I generally don't advertise the fact, but if anyone asks me about my firearms or why I own them, I try my best to educate them about their rights and why they should also exercise them. Positive exposure to factual information and experience from people who know what they're talking about (like yourself) can do wonders.

I say carry on, without fear. By teaching others, we will all be safer.

Sevesteen said...

"Having guns" isn't really worthy of comment here--estimates are that half of households nationwide do, and I live in an above-average area. The equivalent level of "oddball" here is probably having a carry license.

When I got my carry license, I had been working for the same employer for 6 or so years, and something like 10% of our office were known to have licenses. I was open there, and convinced a couple more to get their licenses. In a place where I'm new, I'm less likely to be as open until we get to know each other well enough.

My ex tried to make guns an issue, when I took my 16 year old shooting. Earlier in the proceedings, in a less gun friendly state that might have worked, but she got nowhere.

I don't advertise on my car, because sometimes I have to leave my carry gun locked inside.

New Jovian Thunderbolt said...

I don't advertise because I'm not home 24/7 and I don't want my house broken into. If my house is burglarized, there is a decent chance a burglar will find only one or 2, and not know I have any enthusiasm for guns.

Work is less of a problem. I work with lots of ex-military folks from every walk of life. Even the hippies are good shots.

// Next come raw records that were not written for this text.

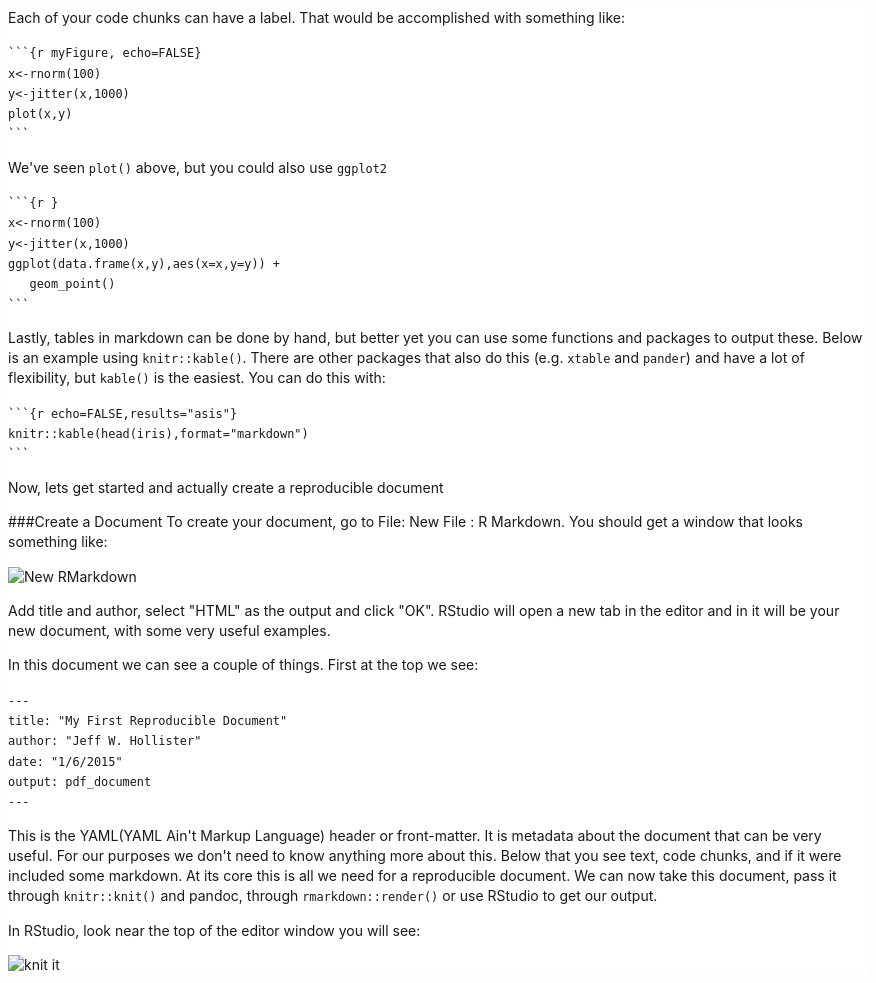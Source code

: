 Each of your code chunks can have a label.  That would be accomplished with something like:
 
    ```{r myFigure, echo=FALSE}
    x<-rnorm(100)
    y<-jitter(x,1000)
    plot(x,y)
    ```

We've seen `plot()` above, but you could also use `ggplot2`


    ```{r }
    x<-rnorm(100)
    y<-jitter(x,1000)
    ggplot(data.frame(x,y),aes(x=x,y=y)) +
       geom_point()
    ```

Lastly, tables in markdown can be done by hand, but better yet you can use some functions and packages to output these.  Below is an example using `knitr::kable()`.  There are other packages that also do this (e.g. `xtable` and `pander`) and have a lot of flexibility, but `kable()` is the easiest.  You can do this with:


    ```{r echo=FALSE,results="asis"}
    knitr::kable(head(iris),format="markdown")
    ```


Now, lets get started and actually create a reproducible document

###Create a Document
To create your document, go to File: New File : R Markdown.  You should get a window that looks something like:

![New RMarkdown](/introR/figure/newrmarkdown.jpg)

Add title and author, select "HTML" as the output and click "OK".  RStudio will open a new tab in the editor and in it will be your new document, with some very useful examples.

In this document we can see a couple of things.  First at the top we see:

    ---
    title: "My First Reproducible Document"
    author: "Jeff W. Hollister"
    date: "1/6/2015"
    output: pdf_document
    ---

This is the YAML(YAML Ain't Markup Language) header or front-matter.  It is metadata about the document that can be very useful.  For our purposes we don't need to know anything more about this.  Below that you see text, code chunks, and if it were included some markdown.  At its core this is all we need for a reproducible document.  We can now take this document, pass it through `knitr::knit()` and pandoc, through `rmarkdown::render()` or use RStudio to get our output. 

In RStudio, look near the top of the editor window you will see:

![knit it](/introR/figure/knit.jpg)
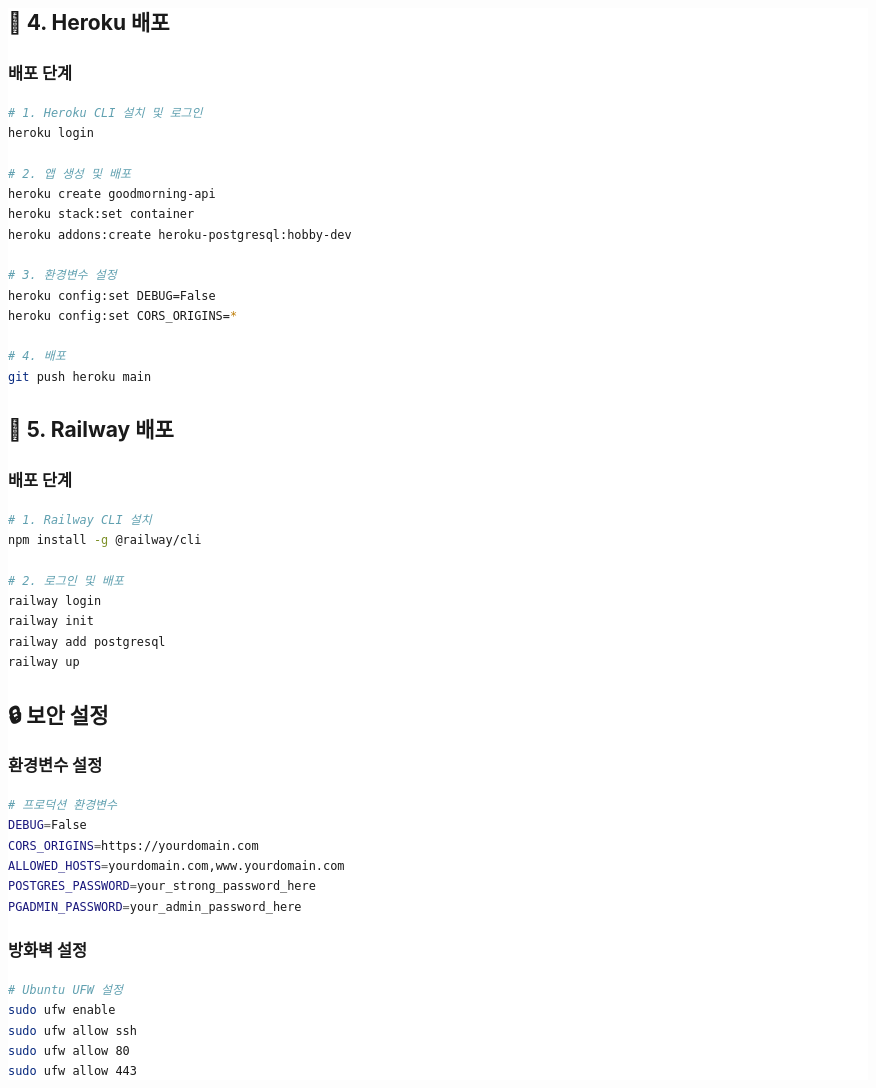 ## 🎯 **4. Heroku 배포**

### 배포 단계
```bash
# 1. Heroku CLI 설치 및 로그인
heroku login

# 2. 앱 생성 및 배포
heroku create goodmorning-api
heroku stack:set container
heroku addons:create heroku-postgresql:hobby-dev

# 3. 환경변수 설정
heroku config:set DEBUG=False
heroku config:set CORS_ORIGINS=*

# 4. 배포
git push heroku main
```

## 🚄 **5. Railway 배포**

### 배포 단계
```bash
# 1. Railway CLI 설치
npm install -g @railway/cli

# 2. 로그인 및 배포
railway login
railway init
railway add postgresql
railway up
```

## 🔒 **보안 설정**

### 환경변수 설정
```bash
# 프로덕션 환경변수
DEBUG=False
CORS_ORIGINS=https://yourdomain.com
ALLOWED_HOSTS=yourdomain.com,www.yourdomain.com
POSTGRES_PASSWORD=your_strong_password_here
PGADMIN_PASSWORD=your_admin_password_here
```

### 방화벽 설정
```bash
# Ubuntu UFW 설정
sudo ufw enable
sudo ufw allow ssh
sudo ufw allow 80
sudo ufw allow 443
```
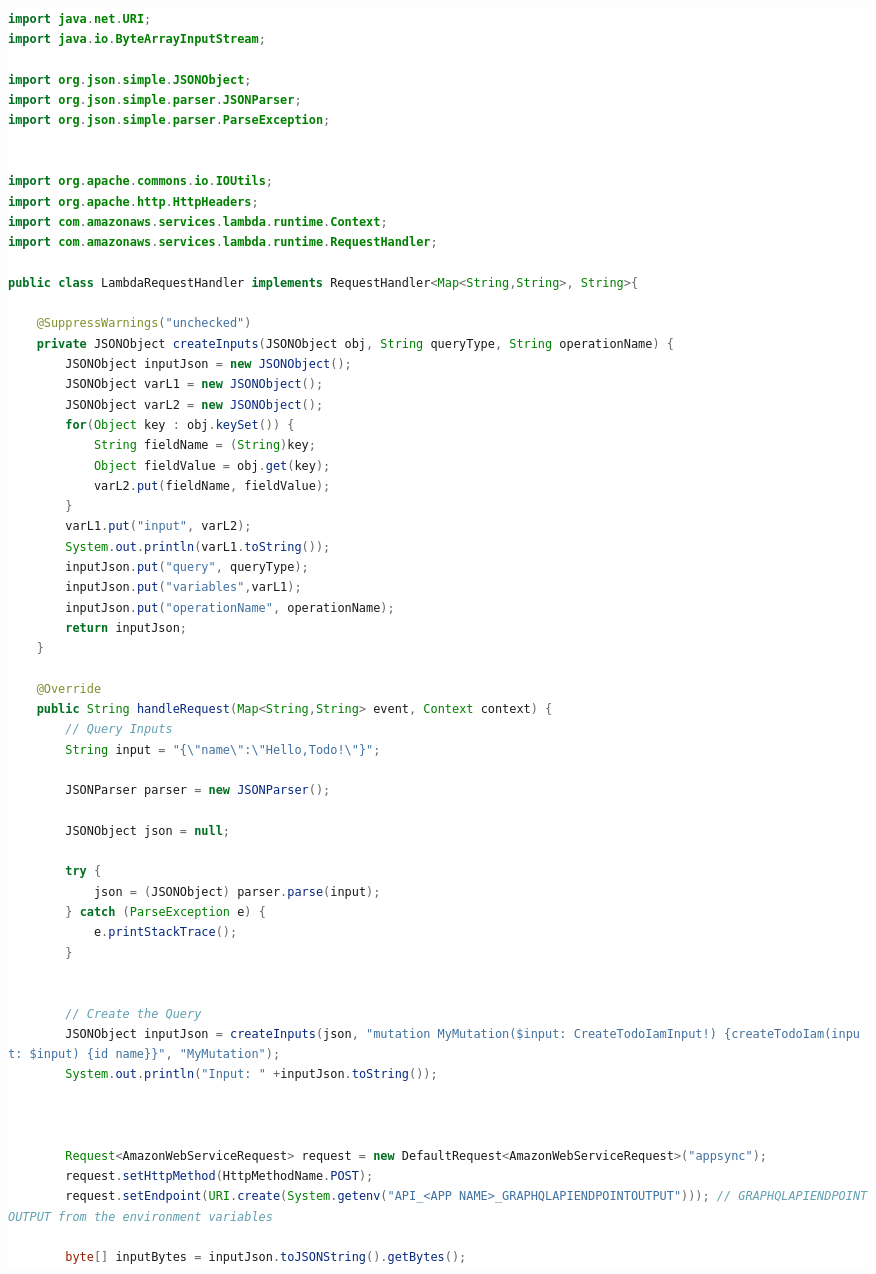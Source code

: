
 ```java
import java.net.URI;
import java.io.ByteArrayInputStream;

import org.json.simple.JSONObject;
import org.json.simple.parser.JSONParser;
import org.json.simple.parser.ParseException;


import org.apache.commons.io.IOUtils;
import org.apache.http.HttpHeaders;
import com.amazonaws.services.lambda.runtime.Context; 
import com.amazonaws.services.lambda.runtime.RequestHandler;

public class LambdaRequestHandler implements RequestHandler<Map<String,String>, String>{   
    
    @SuppressWarnings("unchecked")
    private JSONObject createInputs(JSONObject obj, String queryType, String operationName) {
        JSONObject inputJson = new JSONObject();
        JSONObject varL1 = new JSONObject();
        JSONObject varL2 = new JSONObject();    
        for(Object key : obj.keySet()) {
            String fieldName = (String)key;
            Object fieldValue = obj.get(key);
            varL2.put(fieldName, fieldValue);
        }    
        varL1.put("input", varL2);
        System.out.println(varL1.toString());
        inputJson.put("query", queryType);
        inputJson.put("variables",varL1);   
        inputJson.put("operationName", operationName);
        return inputJson;
    }
    
    @Override
    public String handleRequest(Map<String,String> event, Context context) {
        // Query Inputs
        String input = "{\"name\":\"Hello,Todo!\"}";
        
        JSONParser parser = new JSONParser();

        JSONObject json = null;
        
        try {
            json = (JSONObject) parser.parse(input);          
        } catch (ParseException e) {
            e.printStackTrace();
        }
        
        
        // Create the Query
        JSONObject inputJson = createInputs(json, "mutation MyMutation($input: CreateTodoIamInput!) {createTodoIam(input: $input) {id name}}", "MyMutation");
        System.out.println("Input: " +inputJson.toString());
        
        
        
        Request<AmazonWebServiceRequest> request = new DefaultRequest<AmazonWebServiceRequest>("appsync");
        request.setHttpMethod(HttpMethodName.POST);
        request.setEndpoint(URI.create(System.getenv("API_<APP NAME>_GRAPHQLAPIENDPOINTOUTPUT"))); // GRAPHQLAPIENDPOINTOUTPUT from the environment variables
        
        byte[] inputBytes = inputJson.toJSONString().getBytes();
```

The Armed Canadian said...

D.W,

My concern isn't so much the police rather being deprived of said guns by them without cause. In many states, a soon-to-be ex has made wild accusations, gotten a temporary protective order (commonly done as a matter-of-course in divorce proceedings) and gone on to deprive the other soon-to-be-ex of their firearms.

Even if the TPO is found to be bogus, which it often is, many people have great difficulty (and sometimes never) getting their guns back from the authorities. Lots of jurisdictions have screwed-up or downright hostile processes and roadblocks towards the return of seized property, rightful seizure or otherwise.

Personally, I would be very angry at being deprived of five figures worth of firearms and accessories because someone didn't like my hobby and could do so simply on their little feelings being hurt and for the cost of a dime.

Suing them after the fact might make me feel better but it doesn't erase the loss. Like most sane gun owners, I have firearms that cannot be replaced. They are unique to me or hard to find.

Old NFO said...

I'm in a gun friendly neighborhood, so when I'm loading up in the garage, and a neighbor sees me, they will usually wander over and chat about what I'm taking and sometimes will go get their guns and go to the range with me... I 'know' at least 5 neighbors that also have carry permits.

KurtP said...

Being as I live and work in Texas,,,We've talked about and compared our weapons on 'gun free' jobsites- even the GC and foremen.

Does that count?

LL said...

It must have a lot to do with where you work/what you do for a living.

I've never heard of that being a problem.